Moschini’s optimism doesn’t blind her to the sector’s challenges. She mentions cumbersome exchanges and clunky wallets. “Engineers need communications people and user‑experience people to do a good job,” she said, noting that many platforms are “cumbersome” and “not even nice to see.” She argues that people will only adopt digital assets when buying them is as simple as using a payment app. She also champions stablecoins and central bank digital currencies because they make international transfers cheap and fast. A pilot by the Bank for International Settlements found that CBDCs can cut cross‑border payment times from days to seconds and reduce costs by up to 50%. Those efficiencies could matter most for women sending remittances or running global businesses.
Regulation is another hurdle. Moschini criticized the Securities and Exchange Commission under former chair Gary Gensler for what she called a “war on crypto.” The Trump administration’s digital‑asset plan, recommends a fit‑for‑purpose market structure and urges regulators to provide clarity on trading, custody and record‑keeping. She believes clear rules will encourage entrepreneurs to build in the United States rather than flee abroad. Still, she warns that policy must not become a tool for insiders.
Moschini’s own commitment to transparency is costly. Unicoin is registered in the United States and provides audited financial statements. She said the company spends millions on compliance because she wants to set a precedent. “If they want to attract entrepreneurs, they have to take care of the matters they left behind,” she said, referring to unresolved regulatory issues.
The stakes are high. Crypto may not yet be the great equalizer, but its potential is vast. Digital assets can make remittances cheap, open venture capital to new audiences and let people invest in projects that reflect their values. If the coming wealth transfer puts trillions into women’s hands, platforms that combine education, accessibility and impact could reshape finance. Silvina Moschini is betting that a token backed by real assets, guided by clear rules and wrapped in a community of educators and creators will prove that crypto can be more than a game for insiders.

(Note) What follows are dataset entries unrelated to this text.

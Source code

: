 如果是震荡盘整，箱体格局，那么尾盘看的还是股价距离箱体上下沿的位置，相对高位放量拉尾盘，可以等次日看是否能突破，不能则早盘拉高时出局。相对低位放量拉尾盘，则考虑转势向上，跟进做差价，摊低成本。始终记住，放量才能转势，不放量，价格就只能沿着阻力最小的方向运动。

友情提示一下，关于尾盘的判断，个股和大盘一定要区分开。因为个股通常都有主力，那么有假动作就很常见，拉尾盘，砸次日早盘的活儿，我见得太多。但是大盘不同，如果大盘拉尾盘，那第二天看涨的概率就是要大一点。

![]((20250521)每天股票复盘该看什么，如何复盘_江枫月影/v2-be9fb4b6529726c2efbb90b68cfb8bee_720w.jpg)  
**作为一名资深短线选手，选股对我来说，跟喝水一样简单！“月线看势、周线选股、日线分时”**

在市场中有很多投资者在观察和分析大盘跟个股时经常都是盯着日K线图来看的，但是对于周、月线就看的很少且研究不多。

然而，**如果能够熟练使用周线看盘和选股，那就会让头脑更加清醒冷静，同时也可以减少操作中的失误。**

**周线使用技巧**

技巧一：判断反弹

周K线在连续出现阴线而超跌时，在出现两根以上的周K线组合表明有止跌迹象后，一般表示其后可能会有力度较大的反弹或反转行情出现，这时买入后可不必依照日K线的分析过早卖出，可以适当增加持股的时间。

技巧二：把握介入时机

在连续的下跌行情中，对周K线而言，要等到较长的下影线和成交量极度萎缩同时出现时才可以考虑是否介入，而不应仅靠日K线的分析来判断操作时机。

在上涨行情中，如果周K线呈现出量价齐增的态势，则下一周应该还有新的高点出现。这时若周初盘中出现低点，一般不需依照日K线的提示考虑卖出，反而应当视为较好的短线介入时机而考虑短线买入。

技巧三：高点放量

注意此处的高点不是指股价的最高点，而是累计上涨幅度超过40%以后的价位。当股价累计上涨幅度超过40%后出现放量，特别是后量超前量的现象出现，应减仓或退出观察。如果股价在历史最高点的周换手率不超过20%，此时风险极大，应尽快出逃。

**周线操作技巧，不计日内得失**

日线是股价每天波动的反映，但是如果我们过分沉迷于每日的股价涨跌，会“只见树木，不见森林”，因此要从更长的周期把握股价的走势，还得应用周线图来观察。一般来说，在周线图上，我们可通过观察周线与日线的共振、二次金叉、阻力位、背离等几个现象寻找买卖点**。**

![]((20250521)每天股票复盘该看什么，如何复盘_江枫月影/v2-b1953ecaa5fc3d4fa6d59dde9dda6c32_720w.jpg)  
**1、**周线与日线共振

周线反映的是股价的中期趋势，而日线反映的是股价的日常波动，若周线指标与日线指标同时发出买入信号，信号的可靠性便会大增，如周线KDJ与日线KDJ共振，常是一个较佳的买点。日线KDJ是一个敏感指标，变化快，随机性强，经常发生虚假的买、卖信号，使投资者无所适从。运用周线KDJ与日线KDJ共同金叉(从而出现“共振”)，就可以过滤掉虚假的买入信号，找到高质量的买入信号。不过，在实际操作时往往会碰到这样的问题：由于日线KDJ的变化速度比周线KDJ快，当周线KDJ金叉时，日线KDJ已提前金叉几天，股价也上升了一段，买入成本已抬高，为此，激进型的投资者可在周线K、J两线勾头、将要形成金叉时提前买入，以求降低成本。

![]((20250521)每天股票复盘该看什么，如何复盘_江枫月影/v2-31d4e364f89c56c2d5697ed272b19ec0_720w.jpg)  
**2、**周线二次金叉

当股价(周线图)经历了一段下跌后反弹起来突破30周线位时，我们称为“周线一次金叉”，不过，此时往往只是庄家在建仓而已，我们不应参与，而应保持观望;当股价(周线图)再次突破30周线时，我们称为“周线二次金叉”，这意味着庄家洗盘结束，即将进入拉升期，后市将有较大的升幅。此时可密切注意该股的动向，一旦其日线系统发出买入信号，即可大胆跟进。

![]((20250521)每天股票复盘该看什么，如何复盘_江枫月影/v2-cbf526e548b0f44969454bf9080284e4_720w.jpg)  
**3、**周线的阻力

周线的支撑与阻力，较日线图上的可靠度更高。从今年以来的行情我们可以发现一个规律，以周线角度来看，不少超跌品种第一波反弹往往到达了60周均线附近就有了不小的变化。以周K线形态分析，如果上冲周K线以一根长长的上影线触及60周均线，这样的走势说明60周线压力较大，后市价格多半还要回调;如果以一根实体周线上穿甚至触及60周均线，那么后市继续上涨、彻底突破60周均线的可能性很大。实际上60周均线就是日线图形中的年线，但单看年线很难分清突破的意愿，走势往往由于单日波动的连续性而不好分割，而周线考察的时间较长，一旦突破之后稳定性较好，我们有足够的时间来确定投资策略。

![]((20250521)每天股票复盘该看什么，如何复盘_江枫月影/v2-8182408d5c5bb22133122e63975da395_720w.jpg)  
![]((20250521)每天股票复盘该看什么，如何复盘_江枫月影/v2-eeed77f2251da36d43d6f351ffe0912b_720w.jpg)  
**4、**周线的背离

In an industry prone to hype and headlines, her insistence on simplicity, integrity and purpose offers a different story — one in which the great wealth shift empowers those who have long been left out. Toward the end of our conversation, she reflected on the importance of representation. “We cannot be what we cannot see,” Moschini said. “I have a responsibility to show any girl or woman out there that this is for them.”